保全医学から見た人間と野生動物の共存問題
ルモワン氏によれば、土を頻繁に食べるサルは、観光客からもらった「糖分、塩分、乳製品の含有量が高く、サルが消化できない」スナック菓子をよく食べている個体です。彼は「土が、不健康な食べ物の摂取によって乱れた腸内微生物叢のバランスを取り戻すのに役立つ微小菌類や微生物を提供している可能性がある」と仮説を立てています。ジブラルタル植物園の技術担当官ベサニー・マックスウェル氏は、「霊長類が解毒や栄養補給のために土を食べることは知られていたが、今回の研究は、それだけでなく ジャンクフードの過剰摂取の結果 としても土を食べていることを示しており、非常に新しい発見だ」と述べています。

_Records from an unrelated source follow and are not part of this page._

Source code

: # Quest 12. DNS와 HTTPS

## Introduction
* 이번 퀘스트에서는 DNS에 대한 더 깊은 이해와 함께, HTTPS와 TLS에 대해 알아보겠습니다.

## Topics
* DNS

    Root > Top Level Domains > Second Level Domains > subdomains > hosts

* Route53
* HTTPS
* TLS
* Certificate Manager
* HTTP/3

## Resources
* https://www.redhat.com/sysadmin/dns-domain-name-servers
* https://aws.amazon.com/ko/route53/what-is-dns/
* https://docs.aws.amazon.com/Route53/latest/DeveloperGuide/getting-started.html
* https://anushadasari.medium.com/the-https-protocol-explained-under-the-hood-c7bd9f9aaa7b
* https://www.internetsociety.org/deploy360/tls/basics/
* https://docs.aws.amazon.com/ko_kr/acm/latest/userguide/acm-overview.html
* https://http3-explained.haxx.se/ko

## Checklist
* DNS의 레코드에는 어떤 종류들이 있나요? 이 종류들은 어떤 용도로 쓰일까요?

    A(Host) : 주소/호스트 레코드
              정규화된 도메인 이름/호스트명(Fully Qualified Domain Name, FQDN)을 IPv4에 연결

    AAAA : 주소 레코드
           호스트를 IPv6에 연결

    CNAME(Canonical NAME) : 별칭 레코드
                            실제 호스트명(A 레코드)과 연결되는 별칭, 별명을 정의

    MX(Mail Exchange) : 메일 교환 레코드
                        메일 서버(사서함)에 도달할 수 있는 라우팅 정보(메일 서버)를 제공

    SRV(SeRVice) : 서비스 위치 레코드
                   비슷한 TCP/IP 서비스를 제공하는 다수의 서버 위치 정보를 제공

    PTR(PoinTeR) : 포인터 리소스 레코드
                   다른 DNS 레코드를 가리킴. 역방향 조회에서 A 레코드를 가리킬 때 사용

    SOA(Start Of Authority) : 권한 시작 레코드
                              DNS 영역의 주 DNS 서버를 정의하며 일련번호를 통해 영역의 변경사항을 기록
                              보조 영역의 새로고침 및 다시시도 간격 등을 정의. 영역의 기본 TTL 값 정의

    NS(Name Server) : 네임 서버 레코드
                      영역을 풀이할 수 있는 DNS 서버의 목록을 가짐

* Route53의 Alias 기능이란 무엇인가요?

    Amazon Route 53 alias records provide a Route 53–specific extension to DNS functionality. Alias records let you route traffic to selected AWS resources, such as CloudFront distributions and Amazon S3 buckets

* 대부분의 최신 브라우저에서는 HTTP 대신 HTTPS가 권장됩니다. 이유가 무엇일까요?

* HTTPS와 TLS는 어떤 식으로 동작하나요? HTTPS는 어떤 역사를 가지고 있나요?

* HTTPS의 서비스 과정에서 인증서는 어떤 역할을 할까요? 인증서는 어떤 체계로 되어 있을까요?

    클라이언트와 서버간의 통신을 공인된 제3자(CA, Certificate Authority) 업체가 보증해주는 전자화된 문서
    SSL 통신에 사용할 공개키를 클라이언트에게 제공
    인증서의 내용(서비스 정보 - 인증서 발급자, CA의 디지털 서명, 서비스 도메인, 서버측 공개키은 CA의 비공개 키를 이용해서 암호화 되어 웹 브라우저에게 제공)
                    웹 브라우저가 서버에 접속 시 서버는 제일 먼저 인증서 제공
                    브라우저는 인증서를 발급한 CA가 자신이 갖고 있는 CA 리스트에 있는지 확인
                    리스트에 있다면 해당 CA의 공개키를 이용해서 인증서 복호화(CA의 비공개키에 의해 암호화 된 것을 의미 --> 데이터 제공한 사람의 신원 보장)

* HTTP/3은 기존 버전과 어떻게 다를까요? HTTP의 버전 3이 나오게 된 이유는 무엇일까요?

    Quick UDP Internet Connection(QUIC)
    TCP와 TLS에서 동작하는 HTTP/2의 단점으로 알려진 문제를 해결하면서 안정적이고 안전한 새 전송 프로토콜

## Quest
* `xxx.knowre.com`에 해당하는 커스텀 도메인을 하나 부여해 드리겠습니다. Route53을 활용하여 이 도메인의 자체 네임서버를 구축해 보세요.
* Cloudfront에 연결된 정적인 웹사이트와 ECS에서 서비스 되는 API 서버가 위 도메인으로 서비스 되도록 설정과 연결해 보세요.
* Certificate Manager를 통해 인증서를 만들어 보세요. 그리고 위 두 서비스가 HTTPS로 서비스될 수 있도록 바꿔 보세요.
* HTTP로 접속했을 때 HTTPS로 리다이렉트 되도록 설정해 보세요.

今回のジブラルタルのバルバリームーブの事例は、観光と野生動物の共存における 深刻な課題 を浮き彫りにしています。観光客の無責任な餌やりが、本来の生態系から動物たちの食生活を逸脱させ、消化不良や栄養失調といった健康問題を引き起こしている構造が明らかになりました。サルたちが土を食べるという行動は、人間が与える不自然な食べ物に対する、彼らなりの「自己治療」であり、同時に 人間の活動が野生動物に与える影響の大きさ を示唆しています。
この問題はジブラルタルに限らず、ベトナムの観光地でも観光客と野生動物の接触機会は多く、同様のリスクが存在します。例えば、国立公園や自然保護区での野生動物との遭遇時に、安易な餌やりや触れ合いは、動物の健康だけでなく、人獣共通感染症のリスクを高める可能性もあります。日本人旅行者としては、現地のルールを遵守し、野生動物との適切な距離を保つことが、 持続可能な観光 と動物たちの保護に繋がるという意識を持つことが重要です。